Pierre et moi passons à deux guichets différents. L’officier qui contrôle mon passeport m’interroge froidement en espagnol : “Combien de temps allez-vous passer au Mexique ? Quelle est l’adresse de votre premier hébergement ? Avez-vous déjà votre billet d’avion retour ?” C’est bon. J’entre officiellement au Mexique. Sauf que j’y entre seul. Tandis que je me retourne, je vois que Pierre est lui toujours retenu. Il fronce les sourcils. Il paraît s’inquiéter. Quelque chose coince.
Alors je fais demi-tour pour le rejoindre. “Son” policier est en effet plus retors : il pose bien davantage de questions et parle si vite qu’on n’en comprend qu’un mot sur deux. Forcément, ça crée des quiproquos.

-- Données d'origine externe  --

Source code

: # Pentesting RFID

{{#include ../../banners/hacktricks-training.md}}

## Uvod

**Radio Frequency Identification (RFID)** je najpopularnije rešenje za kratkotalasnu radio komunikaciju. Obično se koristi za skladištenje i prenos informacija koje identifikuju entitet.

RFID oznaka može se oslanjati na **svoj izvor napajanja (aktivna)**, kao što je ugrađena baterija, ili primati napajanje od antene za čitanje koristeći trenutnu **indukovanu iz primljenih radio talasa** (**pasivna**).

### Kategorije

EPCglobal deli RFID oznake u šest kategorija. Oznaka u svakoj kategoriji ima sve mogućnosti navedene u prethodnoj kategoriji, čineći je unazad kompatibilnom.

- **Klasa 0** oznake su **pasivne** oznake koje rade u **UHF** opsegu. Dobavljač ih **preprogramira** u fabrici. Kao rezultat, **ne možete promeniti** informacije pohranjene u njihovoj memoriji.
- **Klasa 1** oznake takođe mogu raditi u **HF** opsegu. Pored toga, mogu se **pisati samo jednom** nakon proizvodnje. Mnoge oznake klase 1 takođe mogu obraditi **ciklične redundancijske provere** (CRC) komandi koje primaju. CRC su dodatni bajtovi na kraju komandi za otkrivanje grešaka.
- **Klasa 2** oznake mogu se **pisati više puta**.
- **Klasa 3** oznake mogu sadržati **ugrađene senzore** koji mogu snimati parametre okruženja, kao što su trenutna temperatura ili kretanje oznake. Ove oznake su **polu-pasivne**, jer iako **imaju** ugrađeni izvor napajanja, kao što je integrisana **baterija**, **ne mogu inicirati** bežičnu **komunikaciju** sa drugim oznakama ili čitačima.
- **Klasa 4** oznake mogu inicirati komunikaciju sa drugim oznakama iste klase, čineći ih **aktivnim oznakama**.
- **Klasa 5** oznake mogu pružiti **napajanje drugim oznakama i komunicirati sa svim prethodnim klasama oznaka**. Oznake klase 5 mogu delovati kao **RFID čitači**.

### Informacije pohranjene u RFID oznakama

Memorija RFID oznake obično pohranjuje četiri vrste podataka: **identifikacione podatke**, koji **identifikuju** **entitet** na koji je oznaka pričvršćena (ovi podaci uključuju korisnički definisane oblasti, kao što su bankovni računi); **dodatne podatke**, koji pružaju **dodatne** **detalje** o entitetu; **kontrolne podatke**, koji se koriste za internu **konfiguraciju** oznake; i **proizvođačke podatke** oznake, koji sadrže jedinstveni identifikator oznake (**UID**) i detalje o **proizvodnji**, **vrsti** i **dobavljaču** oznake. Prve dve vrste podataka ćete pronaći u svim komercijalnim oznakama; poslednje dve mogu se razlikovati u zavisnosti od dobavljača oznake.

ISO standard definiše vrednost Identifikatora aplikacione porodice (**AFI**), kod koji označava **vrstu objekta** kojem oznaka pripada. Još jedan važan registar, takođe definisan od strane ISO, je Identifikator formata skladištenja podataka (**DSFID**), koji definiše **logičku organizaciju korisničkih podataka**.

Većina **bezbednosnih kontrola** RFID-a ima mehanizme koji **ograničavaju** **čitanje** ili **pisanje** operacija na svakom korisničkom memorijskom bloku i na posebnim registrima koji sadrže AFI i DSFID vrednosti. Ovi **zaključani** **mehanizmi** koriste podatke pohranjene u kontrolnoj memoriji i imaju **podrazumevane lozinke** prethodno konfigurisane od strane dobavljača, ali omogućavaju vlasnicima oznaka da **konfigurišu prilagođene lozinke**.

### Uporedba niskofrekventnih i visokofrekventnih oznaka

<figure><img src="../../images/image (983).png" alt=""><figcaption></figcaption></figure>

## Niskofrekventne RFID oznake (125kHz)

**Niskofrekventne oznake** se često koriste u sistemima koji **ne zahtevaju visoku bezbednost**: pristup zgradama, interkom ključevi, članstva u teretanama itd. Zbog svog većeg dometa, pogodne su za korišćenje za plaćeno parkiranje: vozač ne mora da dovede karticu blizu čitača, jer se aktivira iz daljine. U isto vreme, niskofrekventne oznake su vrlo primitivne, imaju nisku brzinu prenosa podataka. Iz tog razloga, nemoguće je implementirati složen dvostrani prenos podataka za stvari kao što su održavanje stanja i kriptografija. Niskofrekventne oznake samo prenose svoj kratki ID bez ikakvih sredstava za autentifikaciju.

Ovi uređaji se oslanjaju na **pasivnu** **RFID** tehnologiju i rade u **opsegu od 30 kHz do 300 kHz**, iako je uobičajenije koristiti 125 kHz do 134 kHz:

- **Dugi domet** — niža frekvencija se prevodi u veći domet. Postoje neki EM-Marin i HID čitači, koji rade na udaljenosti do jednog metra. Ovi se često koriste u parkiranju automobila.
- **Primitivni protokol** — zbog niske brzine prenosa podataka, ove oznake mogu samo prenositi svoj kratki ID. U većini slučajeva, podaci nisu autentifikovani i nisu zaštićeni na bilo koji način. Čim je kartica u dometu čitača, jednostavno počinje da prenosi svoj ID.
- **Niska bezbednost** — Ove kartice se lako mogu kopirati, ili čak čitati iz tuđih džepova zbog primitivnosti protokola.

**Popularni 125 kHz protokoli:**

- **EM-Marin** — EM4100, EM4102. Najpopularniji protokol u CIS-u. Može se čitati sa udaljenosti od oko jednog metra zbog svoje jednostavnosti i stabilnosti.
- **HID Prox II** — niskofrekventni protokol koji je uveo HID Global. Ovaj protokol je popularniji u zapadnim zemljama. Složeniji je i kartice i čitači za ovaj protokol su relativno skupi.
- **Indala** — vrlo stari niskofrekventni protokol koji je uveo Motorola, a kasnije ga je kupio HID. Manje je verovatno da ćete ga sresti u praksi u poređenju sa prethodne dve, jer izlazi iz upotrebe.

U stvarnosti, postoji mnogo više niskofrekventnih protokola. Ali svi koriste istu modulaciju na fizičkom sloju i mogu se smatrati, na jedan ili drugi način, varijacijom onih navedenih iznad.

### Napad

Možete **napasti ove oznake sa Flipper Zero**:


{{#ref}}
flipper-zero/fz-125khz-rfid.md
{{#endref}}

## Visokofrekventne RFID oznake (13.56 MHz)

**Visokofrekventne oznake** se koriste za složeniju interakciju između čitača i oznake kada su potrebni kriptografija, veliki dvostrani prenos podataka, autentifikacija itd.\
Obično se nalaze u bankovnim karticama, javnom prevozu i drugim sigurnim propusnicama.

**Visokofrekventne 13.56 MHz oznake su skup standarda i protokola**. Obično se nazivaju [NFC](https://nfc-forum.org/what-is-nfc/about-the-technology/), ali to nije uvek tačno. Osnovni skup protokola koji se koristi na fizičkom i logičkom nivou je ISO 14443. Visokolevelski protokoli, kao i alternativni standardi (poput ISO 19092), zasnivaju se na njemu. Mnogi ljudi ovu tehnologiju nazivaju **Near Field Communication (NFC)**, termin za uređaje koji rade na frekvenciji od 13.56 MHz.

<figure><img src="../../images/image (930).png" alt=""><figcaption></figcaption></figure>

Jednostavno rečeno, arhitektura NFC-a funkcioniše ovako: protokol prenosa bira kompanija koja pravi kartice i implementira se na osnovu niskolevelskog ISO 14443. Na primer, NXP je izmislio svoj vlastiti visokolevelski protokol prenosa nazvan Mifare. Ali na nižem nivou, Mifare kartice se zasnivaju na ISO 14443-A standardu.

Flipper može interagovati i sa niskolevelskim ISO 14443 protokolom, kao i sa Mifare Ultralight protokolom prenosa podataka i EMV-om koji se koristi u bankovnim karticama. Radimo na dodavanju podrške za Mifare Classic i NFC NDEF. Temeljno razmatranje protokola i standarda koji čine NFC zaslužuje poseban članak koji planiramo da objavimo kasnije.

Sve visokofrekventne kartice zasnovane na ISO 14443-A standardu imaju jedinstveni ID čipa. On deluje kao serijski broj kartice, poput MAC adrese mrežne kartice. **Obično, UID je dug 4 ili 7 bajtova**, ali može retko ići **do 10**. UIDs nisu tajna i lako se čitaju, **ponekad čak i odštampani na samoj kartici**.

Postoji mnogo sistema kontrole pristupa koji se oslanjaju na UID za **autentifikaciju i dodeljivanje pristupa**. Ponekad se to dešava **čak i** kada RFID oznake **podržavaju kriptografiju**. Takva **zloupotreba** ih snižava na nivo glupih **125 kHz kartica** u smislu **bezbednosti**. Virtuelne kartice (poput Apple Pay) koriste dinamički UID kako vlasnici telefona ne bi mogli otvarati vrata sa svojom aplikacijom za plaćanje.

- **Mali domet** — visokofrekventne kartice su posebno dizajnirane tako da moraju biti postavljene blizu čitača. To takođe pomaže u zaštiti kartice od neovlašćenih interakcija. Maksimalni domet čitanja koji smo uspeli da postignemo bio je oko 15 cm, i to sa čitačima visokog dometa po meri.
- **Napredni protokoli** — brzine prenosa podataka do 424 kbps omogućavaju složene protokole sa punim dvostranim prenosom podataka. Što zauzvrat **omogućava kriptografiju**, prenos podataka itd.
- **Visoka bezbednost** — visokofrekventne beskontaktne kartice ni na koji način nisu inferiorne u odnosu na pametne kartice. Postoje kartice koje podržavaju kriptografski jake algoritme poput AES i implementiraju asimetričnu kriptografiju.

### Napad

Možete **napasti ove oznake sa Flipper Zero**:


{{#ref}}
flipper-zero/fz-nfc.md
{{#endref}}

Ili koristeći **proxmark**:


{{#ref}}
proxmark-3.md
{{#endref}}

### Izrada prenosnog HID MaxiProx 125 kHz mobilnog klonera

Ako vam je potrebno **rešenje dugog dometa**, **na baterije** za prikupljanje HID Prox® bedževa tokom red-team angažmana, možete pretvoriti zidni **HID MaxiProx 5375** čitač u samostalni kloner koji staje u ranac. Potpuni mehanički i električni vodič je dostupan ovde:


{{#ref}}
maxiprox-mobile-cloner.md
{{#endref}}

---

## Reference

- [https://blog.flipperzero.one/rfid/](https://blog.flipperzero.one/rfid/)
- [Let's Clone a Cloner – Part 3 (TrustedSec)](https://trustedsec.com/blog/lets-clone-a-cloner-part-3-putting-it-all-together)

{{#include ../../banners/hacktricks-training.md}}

Il vient de demander à Pierre s’il avait assez d’argent pour payer son séjour ici. Pierre a compris qu’il lui demandait combien il avait sur lui. “Je n’ai que 5 euros, pourquoi ?” Regard incrédule du policier. “Mais comment allez-vous faire avec seulement 5 euros ?” Je me remémore rapidement mes vieux souvenirs de cours d’espagnol et baragouine de quoi le rassurer. Puis, pour couper court à un interrogatoire dont on risque de sortir perdants, je décide de lui lister d’un air réjoui chaque étape de notre parcours.
Deux mois de parcours, ça fait beaucoup d’étapes. L’homme en a vite marre. “C’est bon. Passez. Personne suivante. » Cette fois, ça y est, nous sommes au Mexique.